STAT 360: Computational Methods in STAT

Lab 3: Working with Missing Data and Detecting Outliers

Load R Libraries, Import and Attach Relevant Data, and Specify Seed

library(rmarkdown); library(knitr)

library(dplyr)
library(psych); library(corrplot); library(GPArotation)
library(lavaan); #library(semPlot); library(moments)

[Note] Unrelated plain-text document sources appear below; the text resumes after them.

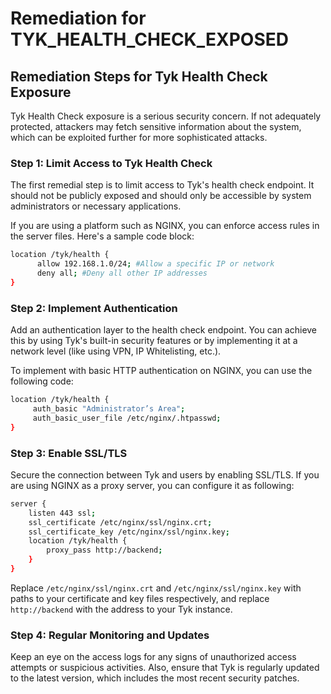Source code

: # Remediation for TYK_HEALTH_CHECK_EXPOSED

## Remediation Steps for Tyk Health Check Exposure
Tyk Health Check exposure is a serious security concern. If not adequately protected, attackers may fetch sensitive information about the system, which can be exploited further for more sophisticated attacks.

### Step 1: Limit Access to Tyk Health Check
The first remedial step is to limit access to Tyk's health check endpoint. It should not be publicly exposed and should only be accessible by system administrators or necessary applications.

If you are using a platform such as NGINX, you can enforce access rules in the server files. Here's a sample code block:

```bash
location /tyk/health {
      allow 192.168.1.0/24; #Allow a specific IP or network
      deny all; #Deny all other IP addresses
}
```

### Step 2: Implement Authentication
Add an authentication layer to the health check endpoint. You can achieve this by using Tyk's built-in security features or by implementing it at a network level (like using VPN, IP Whitelisting, etc.).

To implement with basic HTTP authentication on NGINX, you can use the following code:

```bash
location /tyk/health {
     auth_basic "Administrator’s Area";
     auth_basic_user_file /etc/nginx/.htpasswd;
}
```

### Step 3: Enable SSL/TLS
Secure the connection between Tyk and users by enabling SSL/TLS. If you are using NGINX as a proxy server, you can configure it as following:

```bash
server {
    listen 443 ssl;
    ssl_certificate /etc/nginx/ssl/nginx.crt;
    ssl_certificate_key /etc/nginx/ssl/nginx.key;
    location /tyk/health {
        proxy_pass http://backend;
    }
}
```

Replace `/etc/nginx/ssl/nginx.crt` and `/etc/nginx/ssl/nginx.key` with paths to your certificate and key files respectively, and replace `http://backend` with the address to your Tyk instance.

### Step 4: Regular Monitoring and Updates
Keep an eye on the access logs for any signs of unauthorized access attempts or suspicious activities. Also, ensure that Tyk is regularly updated to the latest version, which includes the most recent security patches.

HUNGERDATA <- read.csv("https://www.dropbox.com/s/znpumq7o1fghlfb/?dl=1")
attach(HUNGERDATA)

set.seed(37)

Use some of the available variables to evaluate the efficiency of volunteer packers while accounting for common issues with multivariate data

Exercise 01:

Find a 95% confidence interval for the mean difference in BOXES between cases with missing values and those without missing values

set.seed(37)
#Create arrays of BOXES where data is missing and BOXES where data is not missing
missCases <- BOXES[is.na(HUNGERDATA$KIDSFED)]
compCases <- BOXES[complete.cases(KIDSFED)]
#Bootstrap the CI for the difference between the mean of BOXES w/ and w/out missing data
meanDiffs <- replicate(1000, {
  mean((slice_sample(data.frame(compCases), n = length(compCases), replace = T))[,1]) - mean((slice_sample(data.frame(missCases), n = length(missCases), replace = T))[,1])
})

quantile(meanDiffs, c(0.025, 0.975))

##      2.5%     97.5% 
## -34.34444  42.45556

Exercise 02:

Explain if the interval above implied that MCAR (missing completely at random) is likely

The confidence interval contains 0, so MCAR seems likely.

Exercise 03:

Impute the missing values of KIDSFED using mean substitution

meanSubKidsFed <- KIDSFED
#Replace NAs with the mean of the data which is not missing
meanSubKidsFed[is.na(KIDSFED)] <- mean(KIDSFED, na.rm = T)
meanSubKidsFed

##  [1] 15.00000 34.33333 54.00000 34.33333 15.00000 12.00000 25.00000 27.00000
##  [9] 34.33333 18.00000 93.00000 50.00000

Exercise 04:

Compute the missing values of KIDSFED using group mean substitution based on DAY

days <- 15:21
#Calculate the mean of KIDSFED for each day
dayMeans <- c()
for (day in days) {
  dayMeans <- c(dayMeans, mean(subset(KIDSFED, subset = (DAY == day)), na.rm = T))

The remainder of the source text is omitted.